Use your router instead of the ISP router ONT.
Use your router instead of the ISP router ONT.
Is your ISP router ONT replaced by your own router? Can I swap the ISP's router for a Mikrotik CCR 1009? Is it allowed in Beijing to connect directly via FO cables from the ISP?
Uncertain about the rules there, but as long as you understand the settings and set up the new router, you should be fine. I think it’s likely a router paired with a modem. If it’s just a router that links to a modem for Wi-Fi and similar services, it shouldn’t cause problems. Still, I don’t know the legal side of things.

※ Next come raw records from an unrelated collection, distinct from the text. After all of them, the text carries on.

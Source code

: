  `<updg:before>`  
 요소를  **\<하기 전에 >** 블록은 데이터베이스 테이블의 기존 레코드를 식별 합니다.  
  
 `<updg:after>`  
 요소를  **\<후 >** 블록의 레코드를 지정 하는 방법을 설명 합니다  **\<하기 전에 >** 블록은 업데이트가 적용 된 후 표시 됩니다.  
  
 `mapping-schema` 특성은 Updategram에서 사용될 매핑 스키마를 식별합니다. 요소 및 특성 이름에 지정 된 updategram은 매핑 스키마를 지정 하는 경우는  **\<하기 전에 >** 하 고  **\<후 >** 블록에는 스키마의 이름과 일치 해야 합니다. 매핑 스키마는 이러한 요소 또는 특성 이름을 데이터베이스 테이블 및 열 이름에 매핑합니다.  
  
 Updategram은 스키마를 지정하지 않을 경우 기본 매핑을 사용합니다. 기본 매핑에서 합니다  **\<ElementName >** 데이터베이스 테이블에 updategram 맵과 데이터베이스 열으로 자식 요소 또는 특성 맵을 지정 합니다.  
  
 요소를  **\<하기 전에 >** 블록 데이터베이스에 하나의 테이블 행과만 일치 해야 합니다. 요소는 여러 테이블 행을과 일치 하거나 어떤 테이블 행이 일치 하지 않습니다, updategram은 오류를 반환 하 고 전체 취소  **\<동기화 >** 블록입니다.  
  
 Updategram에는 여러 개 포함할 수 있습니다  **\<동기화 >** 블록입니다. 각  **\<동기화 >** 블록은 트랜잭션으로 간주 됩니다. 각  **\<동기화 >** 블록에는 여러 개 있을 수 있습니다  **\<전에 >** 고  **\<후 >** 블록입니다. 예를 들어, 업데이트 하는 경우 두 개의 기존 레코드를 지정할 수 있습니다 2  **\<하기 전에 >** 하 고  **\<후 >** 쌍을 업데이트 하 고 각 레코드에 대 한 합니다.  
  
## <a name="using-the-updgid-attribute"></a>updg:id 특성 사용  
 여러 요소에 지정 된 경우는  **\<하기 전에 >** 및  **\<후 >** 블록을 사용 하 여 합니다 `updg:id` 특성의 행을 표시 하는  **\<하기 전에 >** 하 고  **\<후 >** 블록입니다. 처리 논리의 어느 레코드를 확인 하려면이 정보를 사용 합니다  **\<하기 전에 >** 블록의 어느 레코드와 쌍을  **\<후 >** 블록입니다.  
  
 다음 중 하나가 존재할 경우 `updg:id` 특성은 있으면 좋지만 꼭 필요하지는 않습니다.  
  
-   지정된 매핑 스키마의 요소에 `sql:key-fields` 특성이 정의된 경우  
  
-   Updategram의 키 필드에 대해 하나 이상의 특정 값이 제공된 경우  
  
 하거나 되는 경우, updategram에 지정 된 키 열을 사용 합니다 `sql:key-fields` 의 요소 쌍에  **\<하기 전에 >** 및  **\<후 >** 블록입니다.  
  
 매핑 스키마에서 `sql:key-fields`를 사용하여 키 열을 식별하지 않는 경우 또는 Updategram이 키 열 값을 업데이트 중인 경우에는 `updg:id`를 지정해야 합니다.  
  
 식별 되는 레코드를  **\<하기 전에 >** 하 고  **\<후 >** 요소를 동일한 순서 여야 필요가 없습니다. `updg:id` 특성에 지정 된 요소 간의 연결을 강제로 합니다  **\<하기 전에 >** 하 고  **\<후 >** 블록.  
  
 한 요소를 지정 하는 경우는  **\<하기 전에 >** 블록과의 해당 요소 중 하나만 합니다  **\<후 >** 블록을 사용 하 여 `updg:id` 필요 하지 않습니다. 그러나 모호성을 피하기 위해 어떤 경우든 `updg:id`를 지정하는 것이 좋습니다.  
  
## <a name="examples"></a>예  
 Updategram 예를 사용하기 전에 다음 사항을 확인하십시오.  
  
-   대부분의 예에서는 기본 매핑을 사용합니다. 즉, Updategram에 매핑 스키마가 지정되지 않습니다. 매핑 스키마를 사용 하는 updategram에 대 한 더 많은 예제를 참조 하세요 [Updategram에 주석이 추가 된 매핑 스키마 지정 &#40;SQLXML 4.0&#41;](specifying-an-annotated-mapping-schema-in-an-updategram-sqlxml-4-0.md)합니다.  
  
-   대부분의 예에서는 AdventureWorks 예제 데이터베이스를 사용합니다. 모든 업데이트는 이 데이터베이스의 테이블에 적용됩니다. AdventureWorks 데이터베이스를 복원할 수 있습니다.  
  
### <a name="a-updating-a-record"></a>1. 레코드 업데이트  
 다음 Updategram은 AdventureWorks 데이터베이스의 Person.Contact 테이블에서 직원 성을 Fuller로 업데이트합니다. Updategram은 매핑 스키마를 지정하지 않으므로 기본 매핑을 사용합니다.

Consider reaching out to your ISP for assistance. They might be handling unusual authentication processes that complicate things. You'll likely need help converting the data to Ethernet. They have some GPO settings, but you'll need to confirm the specific standard your ISP uses.
Yes, link directly to the ISP FO cable instead of the modem. A few years back a teammate faced consequences for identical actions—exploiting a security flaw—and he avoided prison but lost the ability to work in IT roles for five years along with other penalties.
I’m going to decline. Even in the US where citizens can purchase their own modems, fiber usually means you’re limited to what’s provided. You might be lucky enough for the ISP to assist with your own gear, but most times they won’t allow it. In China, things are different—there might be hidden access points through the ONT router that the ISP gives you, so they could disapprove of using your own equipment.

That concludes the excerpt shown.